C. Documentation and Reporting.

  1. Documentation. Written documentation will be prepared for each determination to pay an incentive, which must be available for Departmental or OPM review. The documentation will include sufficient information to clearly justify the payment of the incentive, including the following information:
  1. The criteria used to determine the need for paying the incentive and how the criteria were applied;
  2. Verification that the employee has continuously served at least two years in the area;
  3. The qualifications of the candidate/employee in sufficient detail to demonstrate they meet any special qualifications needed for the position; and
  4. The length of the service agreement and the criteria used to make the determination.

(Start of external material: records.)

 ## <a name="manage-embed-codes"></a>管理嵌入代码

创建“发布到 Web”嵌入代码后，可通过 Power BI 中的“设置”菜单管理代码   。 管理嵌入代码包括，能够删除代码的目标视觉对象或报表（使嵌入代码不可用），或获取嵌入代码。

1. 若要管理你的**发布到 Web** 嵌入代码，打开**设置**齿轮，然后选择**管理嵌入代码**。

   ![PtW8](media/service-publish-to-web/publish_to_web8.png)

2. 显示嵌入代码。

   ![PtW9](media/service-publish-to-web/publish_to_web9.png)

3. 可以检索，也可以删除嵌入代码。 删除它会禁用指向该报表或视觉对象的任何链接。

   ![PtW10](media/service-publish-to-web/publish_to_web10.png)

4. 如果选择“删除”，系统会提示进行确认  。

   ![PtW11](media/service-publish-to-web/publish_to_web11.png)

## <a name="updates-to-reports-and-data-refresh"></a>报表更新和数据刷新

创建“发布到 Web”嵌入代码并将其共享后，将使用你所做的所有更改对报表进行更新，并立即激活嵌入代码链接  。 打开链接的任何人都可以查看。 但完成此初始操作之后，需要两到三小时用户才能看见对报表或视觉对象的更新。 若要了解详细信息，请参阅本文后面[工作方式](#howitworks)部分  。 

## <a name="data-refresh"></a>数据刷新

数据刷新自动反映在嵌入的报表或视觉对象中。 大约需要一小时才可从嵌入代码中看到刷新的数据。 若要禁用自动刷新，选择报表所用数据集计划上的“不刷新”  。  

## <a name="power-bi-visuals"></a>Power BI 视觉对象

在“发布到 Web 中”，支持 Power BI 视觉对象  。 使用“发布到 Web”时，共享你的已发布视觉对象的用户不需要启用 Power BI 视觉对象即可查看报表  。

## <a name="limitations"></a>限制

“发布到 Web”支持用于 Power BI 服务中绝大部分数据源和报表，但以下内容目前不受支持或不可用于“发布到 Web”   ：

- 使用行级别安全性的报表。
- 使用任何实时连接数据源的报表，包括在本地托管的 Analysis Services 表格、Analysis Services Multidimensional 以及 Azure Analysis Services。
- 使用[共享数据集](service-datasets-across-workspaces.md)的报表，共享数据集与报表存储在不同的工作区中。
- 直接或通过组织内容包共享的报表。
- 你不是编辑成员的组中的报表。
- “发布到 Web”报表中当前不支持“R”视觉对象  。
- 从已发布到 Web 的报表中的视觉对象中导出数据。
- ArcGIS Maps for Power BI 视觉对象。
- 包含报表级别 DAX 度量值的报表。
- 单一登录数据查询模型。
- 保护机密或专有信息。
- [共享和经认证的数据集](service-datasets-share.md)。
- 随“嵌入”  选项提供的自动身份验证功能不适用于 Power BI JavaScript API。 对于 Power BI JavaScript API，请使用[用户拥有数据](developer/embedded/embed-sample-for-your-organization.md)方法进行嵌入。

  • Upon approval, payment of the incentive will be documented by preparing an SF-50 and filing it in the employee's OPF.
  • Annual Reports. Each bureau will prepare an annual report on its use of extended assignment incentives. The reports will be submitted to the Director, Human Resources Staff, JMD, no later than October 31 covering the preceding FY. Each report will include:
    1. The number of employees to whom an incentive was offered, by occupational series, grade, and geographic location (city and state, or country);
    2. The dollar amount for each incentive paid;
    3. The number of employees who declined an extended assignment incentive, by occupational series, grade, and geographic location (city and state, or country);
    4. The number of employees who signed an extended assignment incentive service agreement, by occupational series, grade, and geographic location;
    5. The annual salary of each employee who was paid an incentive and the percentage of the incentive;
    6. The length of the service agreement related to each incentive;
    7. The number of employees whose service agreements were terminated before completion of the agreed-upon service period, indicating whether it was due to:
      1. The employee's involuntary separation;
      2. The employee's involuntary reassignment to a position outside the service agreement area;
      3. The component terminating the agreement; or
      4. The employee failing to fulfill the terms of the service agreement.
    8. The number of employees who incurred a repayment debt, including any repayment penalty, the total amount of repayment debt incurred, and the amount recovered. (Each component is responsible for tracking any debt, including ongoing collection efforts and the amount of debt waived or written off, until resolved in the report);
    9. A narrative discussion of the situations for which incentives were used, the effectiveness of the incentive authorities, whether the use of extended assignment incentives influenced employees to stay longer than their initial tour of duty at their current duty stations, and any recommendations for improving the use of the statutory authorities in terms of both regulatory change and Department requirements and flexibilities.